Now, don’t get me wrong, I’m no Luddite bemoaning the rise of computers and mobile telecom devices. But what I am saying is that there are some fundamental skills that can get loss in the shuffle to educate ourselves – and out children – to prepare for the more technologically advanced century. Certain things are fundamental because they are so important to personal development. Take a look at letters from the Colonial period, or even the Civil War, or heck, even as recent as WW2. We often talk about the loss of good, classical education (you know, the kind where you weren’t considered educated until you can speak Latin and Greek, and have read everything from Plato to Dickens, etc).

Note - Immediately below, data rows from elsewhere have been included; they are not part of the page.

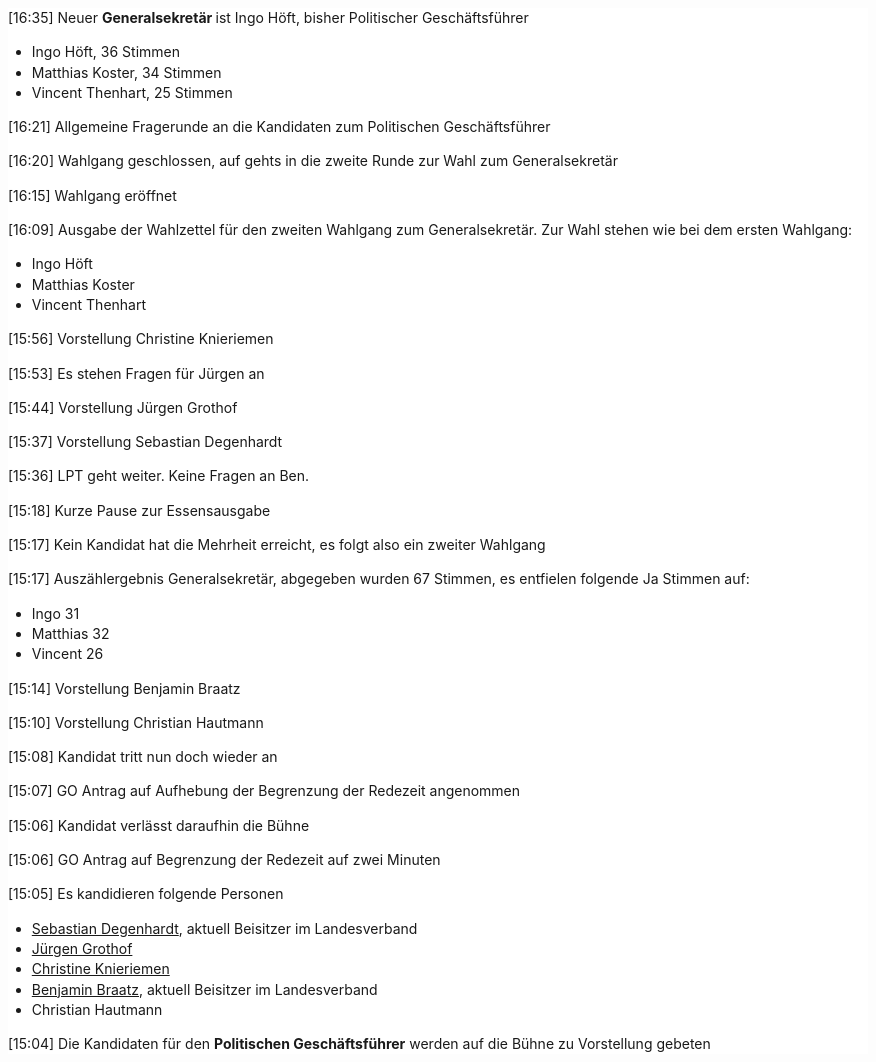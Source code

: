 [16:35] Neuer <strong>Generalsekretär </strong>ist Ingo Höft, bisher Politischer Geschäftsführer
<ul>
	<li>Ingo Höft, 36 Stimmen</li>
	<li>Matthias Koster, 34 Stimmen</li>
	<li>Vincent Thenhart, 25 Stimmen</li>
</ul>
[16:21] Allgemeine Fragerunde an die Kandidaten zum Politischen Geschäftsführer

[16:20] Wahlgang geschlossen, auf gehts in die zweite Runde zur Wahl zum Generalsekretär

[16:15] Wahlgang eröffnet

[16:09] Ausgabe der Wahlzettel für den zweiten Wahlgang zum Generalsekretär. Zur Wahl stehen wie bei dem ersten Wahlgang:
<ul>
	<li>Ingo Höft</li>
	<li>Matthias Koster</li>
	<li>Vincent Thenhart</li>
</ul>
[15:56] Vorstellung Christine Knieriemen

[15:53] Es stehen Fragen für Jürgen an

[15:44] Vorstellung Jürgen Grothof

[15:37] Vorstellung Sebastian Degenhardt

[15:36] LPT geht weiter. Keine Fragen an Ben.

[15:18] Kurze Pause zur Essensausgabe

[15:17] Kein Kandidat hat die Mehrheit erreicht, es folgt also ein zweiter Wahlgang

[15:17] Auszählergebnis Generalsekretär, abgegeben wurden 67 Stimmen, es entfielen folgende Ja Stimmen auf:
<ul>
	<li>Ingo 31</li>
	<li>Matthias 32</li>
	<li>Vincent 26</li>
</ul>
[15:14] Vorstellung Benjamin Braatz

[15:10] Vorstellung Christian Hautmann

[15:08] Kandidat tritt nun doch wieder an

[15:07] GO Antrag auf Aufhebung der Begrenzung der Redezeit angenommen

[15:06] Kandidat verlässt daraufhin die Bühne

[15:06] GO Antrag auf Begrenzung der Redezeit auf zwei Minuten

[15:05] Es kandidieren folgende Personen
<ul>
	<li><a href="http://wiki.piratenpartei.de/Benutzer:Sebastian_Degenhardt">Sebastian Degenhardt</a>, aktuell Beisitzer im Landesverband</li>
	<li><a href="http://wiki.piratenpartei.de/Benutzer:Enavigo">Jürgen Grothof</a></li>
	<li><a href="http://wiki.piratenpartei.de/Benutzer:Tikky">Christine Knieriemen</a></li>
	<li><a href="http://wiki.piratenpartei.de/Benutzer:HeptaSean">Benjamin Braatz</a>, aktuell Beisitzer im Landesverband</li>
	<li>Christian Hautmann</li>
</ul>
[15:04] Die Kandidaten für den <strong>Politischen Geschäftsführer</strong> werden auf die Bühne zu Vorstellung gebeten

The handwriting of old display a sense of sophistication and class, at least to us, that to them, was probably as common as writing down a grocery list. And now there’s scientific evidence that some of these older styles of instructions are actually proven to be beneficial.
Well, Junior, I know by the time you go to school it’ll be the mid 2010s, and you’ll probably have neural interfaces to computers by the time you can vote, but if I have anything to say about, you’re going to learn to write well, not just in content but also in physical form. I think the model to aspire to is Thomas Jefferson. He was chosen to be scribe of the Declaration of Independence not just because he was a great wordsmith, but he could actually write in a beautiful handwriting.